### Material supplied

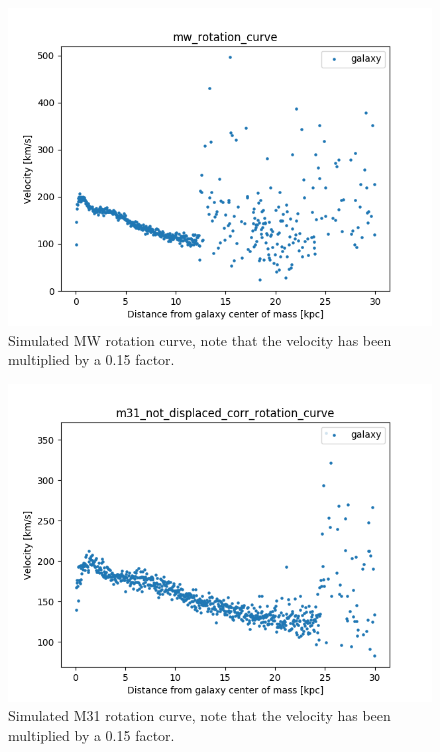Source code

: \documentclass[a4paper,12pt, english]{article}
\begin{document}
\begin{figure}
    \centering
    \includegraphics[width=0.7\linewidth]{VelocityDistr/mw_rotation_curve.png}
    \caption{Simulated MW rotation curve, note that the velocity has been multiplied by a 0.15 factor.}
    \label{fig:mw-rot-curve}
\end{figure}

\begin{figure}
    \centering
    \includegraphics[width=0.7\linewidth]{VelocityDistr/m31_not_displaced_corr_rotation_curve.png}
    \caption{Simulated M31 rotation curve, note that the velocity has been multiplied by a 0.15 factor.}
    \label{fig:m31-rot-curve}
\end{figure}

\end{document}
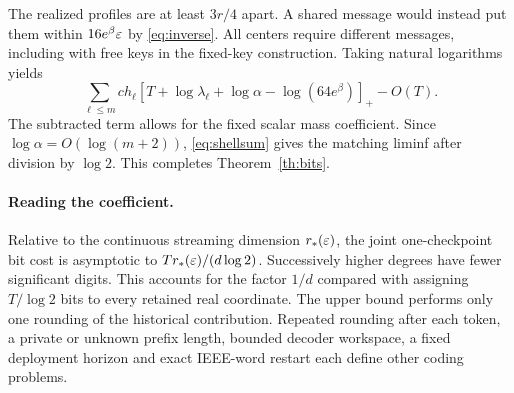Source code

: The realized profiles are at least $3r/4$ apart. A shared message would instead put them within $16 e^\beta\varepsilon$ by \eqref{eq:inverse}. All centers require different messages, including with free keys in the fixed-key construction. Taking natural logarithms yields
\[
 \sum_{\ell\le m}c h_\ell[T+\log\lambda_\ell+\log\alpha-\log(64e^\beta)]_+-O(T).
\]
The subtracted term allows for the fixed scalar mass coefficient. Since $\log\alpha=O(\log(m+2))$, \eqref{eq:shellsum} gives the matching liminf after division by $\log 2$. This completes Theorem~\ref{th:bits}.

\paragraph{Reading the coefficient.}
Relative to the continuous streaming dimension $r_*(\varepsilon)$, the joint one-checkpoint bit cost is asymptotic to $T r_*(\varepsilon)/(d\log2)$. Successively higher degrees have fewer significant digits. This accounts for the factor $1/d$ compared with assigning $T/\log 2$ bits to every retained real coordinate. The upper bound performs only one rounding of the historical contribution. Repeated rounding after each token, a private or unknown prefix length, bounded decoder workspace, a fixed deployment horizon and exact IEEE-word restart each define other coding problems.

### Assigned task
For every line in the material above, note whether the word "that" appears, then state the number of lines where it does and nothing else.

### Output below
2